◆ **WHAT THE EXERCISE ASKS**
Repeat only the lines below from the one containing "Do Suppress Go Ahead" through the one containing "Len=0 TSval=8518889 TSecr=2946261", inclusive, exactly as written.

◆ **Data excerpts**
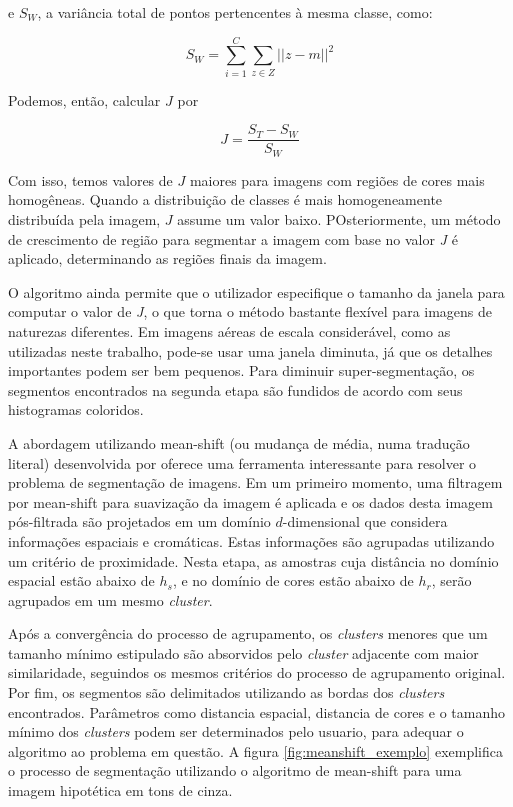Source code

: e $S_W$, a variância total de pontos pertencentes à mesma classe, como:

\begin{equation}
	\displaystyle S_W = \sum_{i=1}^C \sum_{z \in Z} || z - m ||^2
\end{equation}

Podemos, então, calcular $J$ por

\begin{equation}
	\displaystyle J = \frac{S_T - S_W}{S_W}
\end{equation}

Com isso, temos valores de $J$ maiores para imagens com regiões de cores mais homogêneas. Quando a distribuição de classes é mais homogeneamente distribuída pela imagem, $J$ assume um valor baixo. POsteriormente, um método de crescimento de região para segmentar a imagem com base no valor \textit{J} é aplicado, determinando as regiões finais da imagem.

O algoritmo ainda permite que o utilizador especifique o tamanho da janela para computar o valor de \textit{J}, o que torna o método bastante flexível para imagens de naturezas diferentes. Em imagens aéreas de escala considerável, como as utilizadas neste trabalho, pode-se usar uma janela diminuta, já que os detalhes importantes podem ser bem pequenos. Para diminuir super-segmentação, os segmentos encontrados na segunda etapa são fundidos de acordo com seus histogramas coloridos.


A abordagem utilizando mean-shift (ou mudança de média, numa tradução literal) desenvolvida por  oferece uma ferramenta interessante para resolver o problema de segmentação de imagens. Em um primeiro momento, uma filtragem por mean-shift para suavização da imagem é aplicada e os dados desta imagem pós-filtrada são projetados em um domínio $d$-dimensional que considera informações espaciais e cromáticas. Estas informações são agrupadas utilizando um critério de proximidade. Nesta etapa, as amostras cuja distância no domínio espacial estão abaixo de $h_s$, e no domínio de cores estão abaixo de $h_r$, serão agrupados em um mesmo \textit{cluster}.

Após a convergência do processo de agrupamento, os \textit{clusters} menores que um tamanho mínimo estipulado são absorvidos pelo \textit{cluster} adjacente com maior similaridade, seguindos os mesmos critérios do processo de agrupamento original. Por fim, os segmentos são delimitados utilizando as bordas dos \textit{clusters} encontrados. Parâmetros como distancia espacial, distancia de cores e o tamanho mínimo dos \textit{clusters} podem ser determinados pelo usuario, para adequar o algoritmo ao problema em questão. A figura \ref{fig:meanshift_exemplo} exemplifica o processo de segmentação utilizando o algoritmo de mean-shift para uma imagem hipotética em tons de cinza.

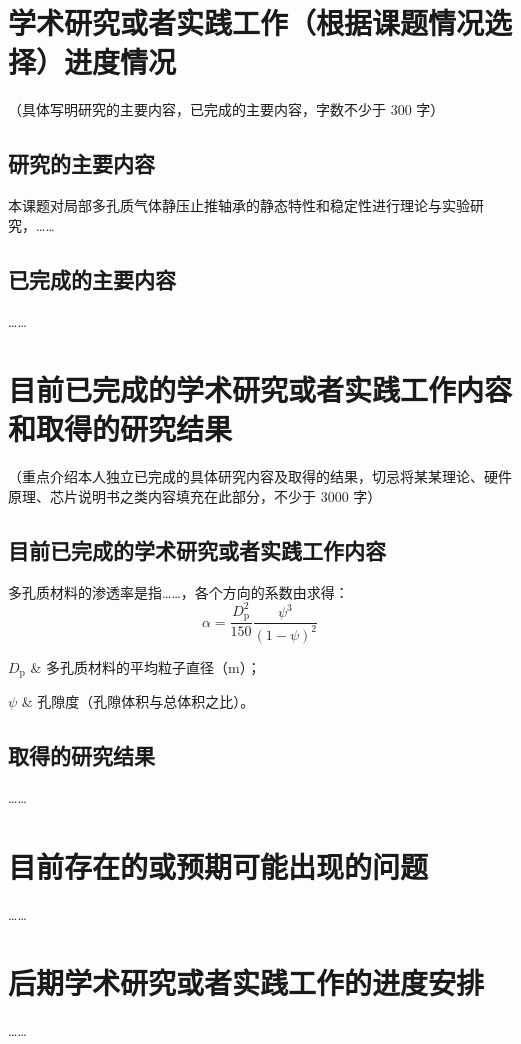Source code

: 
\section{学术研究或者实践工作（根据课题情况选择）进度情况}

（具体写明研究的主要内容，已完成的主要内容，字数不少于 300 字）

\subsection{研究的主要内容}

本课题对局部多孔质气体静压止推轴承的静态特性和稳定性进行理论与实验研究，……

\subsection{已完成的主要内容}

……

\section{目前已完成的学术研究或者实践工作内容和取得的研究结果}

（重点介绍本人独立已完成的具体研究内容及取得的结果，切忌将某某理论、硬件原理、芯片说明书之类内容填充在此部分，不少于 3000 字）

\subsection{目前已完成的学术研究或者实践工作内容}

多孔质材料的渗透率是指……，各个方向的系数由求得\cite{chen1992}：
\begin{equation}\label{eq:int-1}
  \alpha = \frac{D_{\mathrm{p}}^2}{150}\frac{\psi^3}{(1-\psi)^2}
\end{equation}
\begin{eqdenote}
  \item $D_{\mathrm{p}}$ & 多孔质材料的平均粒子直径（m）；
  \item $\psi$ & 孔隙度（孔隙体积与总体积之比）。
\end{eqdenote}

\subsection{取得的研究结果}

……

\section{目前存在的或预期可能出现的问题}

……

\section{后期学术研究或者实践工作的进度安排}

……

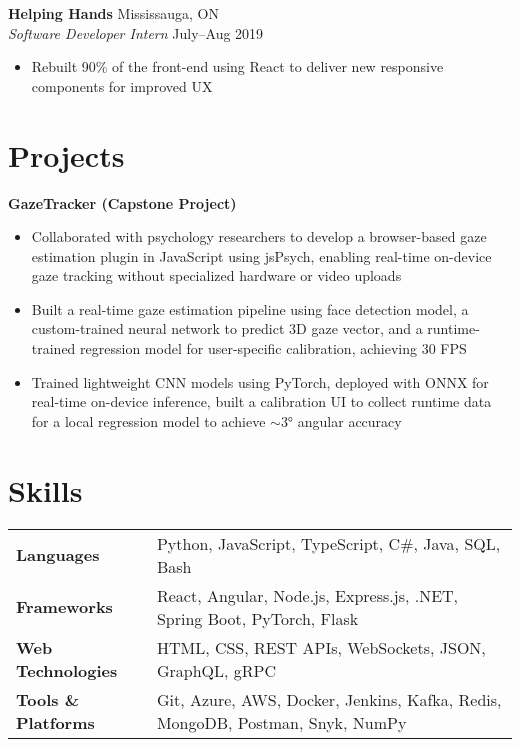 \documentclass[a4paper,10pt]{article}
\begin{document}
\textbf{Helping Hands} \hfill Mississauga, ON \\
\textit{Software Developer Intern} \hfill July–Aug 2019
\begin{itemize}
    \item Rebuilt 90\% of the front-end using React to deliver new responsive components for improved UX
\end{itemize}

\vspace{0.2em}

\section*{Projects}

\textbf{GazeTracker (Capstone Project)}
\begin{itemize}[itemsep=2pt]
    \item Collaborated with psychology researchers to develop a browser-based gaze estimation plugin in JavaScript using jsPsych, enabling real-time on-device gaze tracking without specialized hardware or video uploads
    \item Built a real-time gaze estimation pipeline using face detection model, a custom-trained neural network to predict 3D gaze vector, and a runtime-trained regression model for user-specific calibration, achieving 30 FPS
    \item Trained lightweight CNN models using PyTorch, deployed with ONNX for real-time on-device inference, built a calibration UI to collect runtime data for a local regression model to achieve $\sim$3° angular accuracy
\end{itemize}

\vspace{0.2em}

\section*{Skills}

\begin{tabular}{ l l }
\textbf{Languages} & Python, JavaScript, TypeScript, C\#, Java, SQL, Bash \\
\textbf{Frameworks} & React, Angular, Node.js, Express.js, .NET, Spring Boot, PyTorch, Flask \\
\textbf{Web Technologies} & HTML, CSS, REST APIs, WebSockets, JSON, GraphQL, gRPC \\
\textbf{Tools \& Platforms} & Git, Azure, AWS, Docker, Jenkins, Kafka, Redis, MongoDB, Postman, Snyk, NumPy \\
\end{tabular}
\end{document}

---

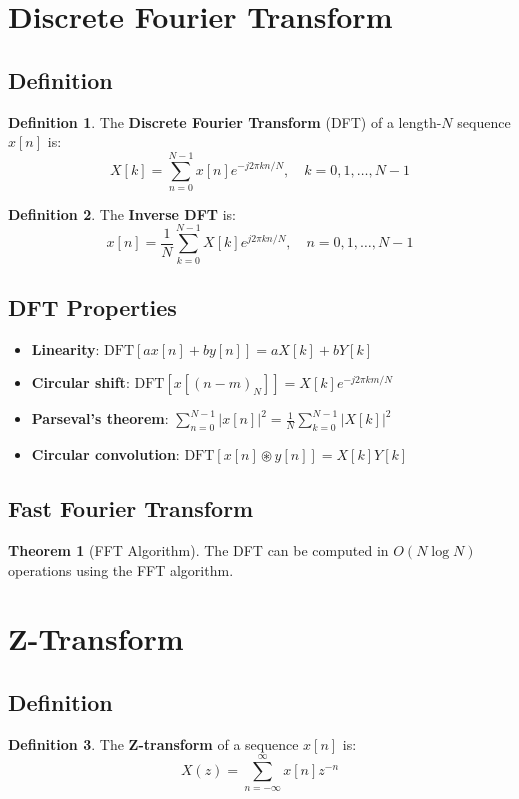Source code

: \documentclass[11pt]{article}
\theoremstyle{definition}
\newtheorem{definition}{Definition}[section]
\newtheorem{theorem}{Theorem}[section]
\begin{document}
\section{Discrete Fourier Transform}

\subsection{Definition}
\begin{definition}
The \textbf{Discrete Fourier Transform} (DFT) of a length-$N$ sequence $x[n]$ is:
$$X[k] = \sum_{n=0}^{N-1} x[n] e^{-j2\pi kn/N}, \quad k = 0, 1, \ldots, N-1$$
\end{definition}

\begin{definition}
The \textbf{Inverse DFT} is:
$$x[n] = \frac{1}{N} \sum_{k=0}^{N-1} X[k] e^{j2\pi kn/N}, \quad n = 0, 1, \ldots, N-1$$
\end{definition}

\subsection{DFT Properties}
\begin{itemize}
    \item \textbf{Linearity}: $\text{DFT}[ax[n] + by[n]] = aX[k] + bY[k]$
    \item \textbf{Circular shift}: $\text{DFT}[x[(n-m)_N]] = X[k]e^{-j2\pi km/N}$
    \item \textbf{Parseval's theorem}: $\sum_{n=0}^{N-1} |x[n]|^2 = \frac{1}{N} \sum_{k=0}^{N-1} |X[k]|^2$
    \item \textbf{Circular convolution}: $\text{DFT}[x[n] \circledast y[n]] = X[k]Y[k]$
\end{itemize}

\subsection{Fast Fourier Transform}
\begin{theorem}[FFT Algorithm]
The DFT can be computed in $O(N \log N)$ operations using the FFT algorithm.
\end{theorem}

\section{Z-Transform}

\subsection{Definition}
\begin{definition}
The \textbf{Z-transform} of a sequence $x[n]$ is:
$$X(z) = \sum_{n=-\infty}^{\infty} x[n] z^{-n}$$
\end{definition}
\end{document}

--

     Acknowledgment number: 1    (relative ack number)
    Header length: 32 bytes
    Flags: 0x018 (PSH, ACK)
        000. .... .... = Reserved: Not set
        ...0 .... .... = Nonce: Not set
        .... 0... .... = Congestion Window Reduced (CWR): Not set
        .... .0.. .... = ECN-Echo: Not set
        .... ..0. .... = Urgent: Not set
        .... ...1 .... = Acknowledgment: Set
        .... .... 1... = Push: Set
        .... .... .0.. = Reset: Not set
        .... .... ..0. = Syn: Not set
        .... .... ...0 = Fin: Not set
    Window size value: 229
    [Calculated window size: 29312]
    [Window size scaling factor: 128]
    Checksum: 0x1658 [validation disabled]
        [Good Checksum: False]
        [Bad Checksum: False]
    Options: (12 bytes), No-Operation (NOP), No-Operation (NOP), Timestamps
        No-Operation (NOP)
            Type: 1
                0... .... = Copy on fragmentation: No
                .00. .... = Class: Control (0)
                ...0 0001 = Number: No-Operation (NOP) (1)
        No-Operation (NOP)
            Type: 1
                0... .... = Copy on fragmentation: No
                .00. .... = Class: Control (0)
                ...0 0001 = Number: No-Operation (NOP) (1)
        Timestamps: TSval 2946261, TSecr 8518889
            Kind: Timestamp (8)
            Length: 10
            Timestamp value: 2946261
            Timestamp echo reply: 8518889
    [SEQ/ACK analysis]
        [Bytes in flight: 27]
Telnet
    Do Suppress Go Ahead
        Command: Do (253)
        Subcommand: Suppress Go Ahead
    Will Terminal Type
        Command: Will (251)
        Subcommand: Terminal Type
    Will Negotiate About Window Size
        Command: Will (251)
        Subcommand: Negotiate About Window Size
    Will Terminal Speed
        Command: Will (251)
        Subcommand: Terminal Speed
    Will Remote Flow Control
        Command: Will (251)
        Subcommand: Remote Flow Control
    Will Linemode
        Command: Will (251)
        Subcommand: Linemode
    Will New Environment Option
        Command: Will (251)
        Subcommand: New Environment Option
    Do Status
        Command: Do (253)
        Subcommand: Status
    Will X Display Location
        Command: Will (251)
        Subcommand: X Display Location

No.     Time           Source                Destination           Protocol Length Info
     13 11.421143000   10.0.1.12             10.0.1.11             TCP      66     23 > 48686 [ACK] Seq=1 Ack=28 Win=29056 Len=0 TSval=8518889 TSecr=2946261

◆ **RESPONSE AREA**
    Do Suppress Go Ahead
        Command: Do (253)
        Subcommand: Suppress Go Ahead
    Will Terminal Type
        Command: Will (251)
        Subcommand: Terminal Type
    Will Negotiate About Window Size
        Command: Will (251)
        Subcommand: Negotiate About Window Size
    Will Terminal Speed
        Command: Will (251)
        Subcommand: Terminal Speed
    Will Remote Flow Control
        Command: Will (251)
        Subcommand: Remote Flow Control
    Will Linemode
        Command: Will (251)
        Subcommand: Linemode
    Will New Environment Option
        Command: Will (251)
        Subcommand: New Environment Option
    Do Status
        Command: Do (253)
        Subcommand: Status
    Will X Display Location
        Command: Will (251)
        Subcommand: X Display Location

No.     Time           Source                Destination           Protocol Length Info
     13 11.421143000   10.0.1.12             10.0.1.11             TCP      66     23 > 48686 [ACK] Seq=1 Ack=28 Win=29056 Len=0 TSval=8518889 TSecr=2946261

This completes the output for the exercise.